#### WHAT YOU WILL DO
What you output must match, exactly, the lines from the start of the records to the line containing "We now consider", both ends kept and pictures excluded.

[Source texts of formatted documents]
◇ ◇ ◇ ◇ ◇
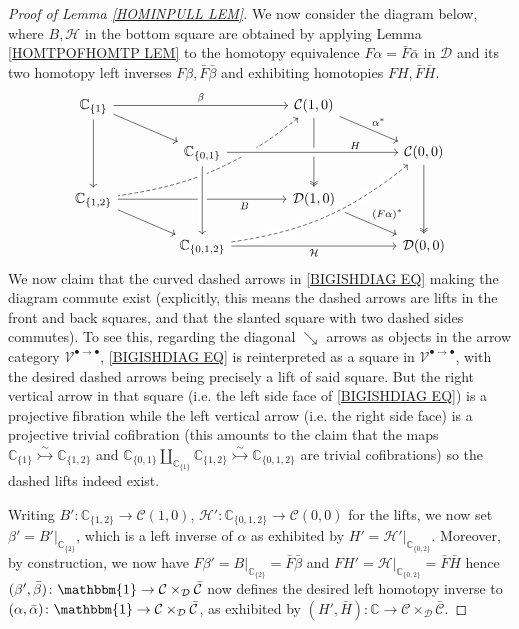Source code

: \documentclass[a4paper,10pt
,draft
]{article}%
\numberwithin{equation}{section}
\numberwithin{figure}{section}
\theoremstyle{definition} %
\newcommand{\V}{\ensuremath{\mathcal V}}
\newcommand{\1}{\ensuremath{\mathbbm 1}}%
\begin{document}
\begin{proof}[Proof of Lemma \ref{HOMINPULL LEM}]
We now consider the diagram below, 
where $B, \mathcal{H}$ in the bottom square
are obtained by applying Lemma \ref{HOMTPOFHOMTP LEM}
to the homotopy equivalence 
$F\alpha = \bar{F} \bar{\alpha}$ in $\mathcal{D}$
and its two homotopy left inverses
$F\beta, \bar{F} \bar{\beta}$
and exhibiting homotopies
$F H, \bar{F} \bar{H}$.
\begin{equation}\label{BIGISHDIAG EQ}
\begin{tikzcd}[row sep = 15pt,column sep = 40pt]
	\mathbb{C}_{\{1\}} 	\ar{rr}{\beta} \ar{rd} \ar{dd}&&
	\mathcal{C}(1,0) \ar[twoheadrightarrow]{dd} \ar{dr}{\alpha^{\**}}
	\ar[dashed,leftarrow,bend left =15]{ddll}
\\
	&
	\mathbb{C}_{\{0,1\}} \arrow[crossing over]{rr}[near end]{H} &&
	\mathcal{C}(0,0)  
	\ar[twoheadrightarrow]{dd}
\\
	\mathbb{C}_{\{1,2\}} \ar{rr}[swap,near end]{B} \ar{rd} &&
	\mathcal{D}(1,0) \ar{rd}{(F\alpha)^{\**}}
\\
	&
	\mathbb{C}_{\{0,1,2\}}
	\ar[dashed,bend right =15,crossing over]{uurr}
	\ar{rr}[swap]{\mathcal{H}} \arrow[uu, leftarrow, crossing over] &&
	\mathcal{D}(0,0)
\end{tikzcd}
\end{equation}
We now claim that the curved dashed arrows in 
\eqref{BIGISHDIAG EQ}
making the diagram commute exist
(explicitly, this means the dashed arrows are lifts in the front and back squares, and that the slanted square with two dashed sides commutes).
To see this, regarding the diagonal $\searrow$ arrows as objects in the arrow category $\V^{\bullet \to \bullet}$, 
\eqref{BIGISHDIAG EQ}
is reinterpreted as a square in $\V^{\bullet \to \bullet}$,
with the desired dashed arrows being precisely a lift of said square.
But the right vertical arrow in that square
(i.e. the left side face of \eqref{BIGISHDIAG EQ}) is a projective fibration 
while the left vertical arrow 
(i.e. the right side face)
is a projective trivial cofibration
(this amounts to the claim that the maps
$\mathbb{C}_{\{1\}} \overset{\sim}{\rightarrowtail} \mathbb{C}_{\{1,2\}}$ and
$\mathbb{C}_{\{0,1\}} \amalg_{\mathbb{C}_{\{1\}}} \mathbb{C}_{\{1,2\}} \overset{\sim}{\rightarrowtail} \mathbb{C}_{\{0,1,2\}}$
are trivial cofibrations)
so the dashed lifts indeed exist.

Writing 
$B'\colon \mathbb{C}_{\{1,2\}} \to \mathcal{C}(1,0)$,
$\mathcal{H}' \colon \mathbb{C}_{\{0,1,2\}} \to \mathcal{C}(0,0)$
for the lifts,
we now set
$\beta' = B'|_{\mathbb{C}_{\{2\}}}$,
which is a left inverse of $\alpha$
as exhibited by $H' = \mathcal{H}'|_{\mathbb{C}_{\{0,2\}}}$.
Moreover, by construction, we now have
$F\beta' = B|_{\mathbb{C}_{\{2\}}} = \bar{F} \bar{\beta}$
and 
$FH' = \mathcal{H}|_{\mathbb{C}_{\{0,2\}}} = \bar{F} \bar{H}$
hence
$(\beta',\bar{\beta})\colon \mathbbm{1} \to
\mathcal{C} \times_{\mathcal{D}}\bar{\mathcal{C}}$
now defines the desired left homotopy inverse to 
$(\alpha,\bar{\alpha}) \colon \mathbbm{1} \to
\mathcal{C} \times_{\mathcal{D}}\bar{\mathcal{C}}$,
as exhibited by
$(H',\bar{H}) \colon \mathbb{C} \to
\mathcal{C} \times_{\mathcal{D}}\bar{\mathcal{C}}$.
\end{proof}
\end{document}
◇ ◇ ◇ ◇ ◇
#### ANSWER BELOW
Source code

: \documentclass[a4paper,10pt
,draft
]{article}%
\numberwithin{equation}{section}
\numberwithin{figure}{section}
\theoremstyle{definition} %
\newcommand{\V}{\ensuremath{\mathcal V}}
\newcommand{\1}{\ensuremath{\mathbbm 1}}%
\begin{document}
\begin{proof}[Proof of Lemma \ref{HOMINPULL LEM}]
We now consider the diagram below, 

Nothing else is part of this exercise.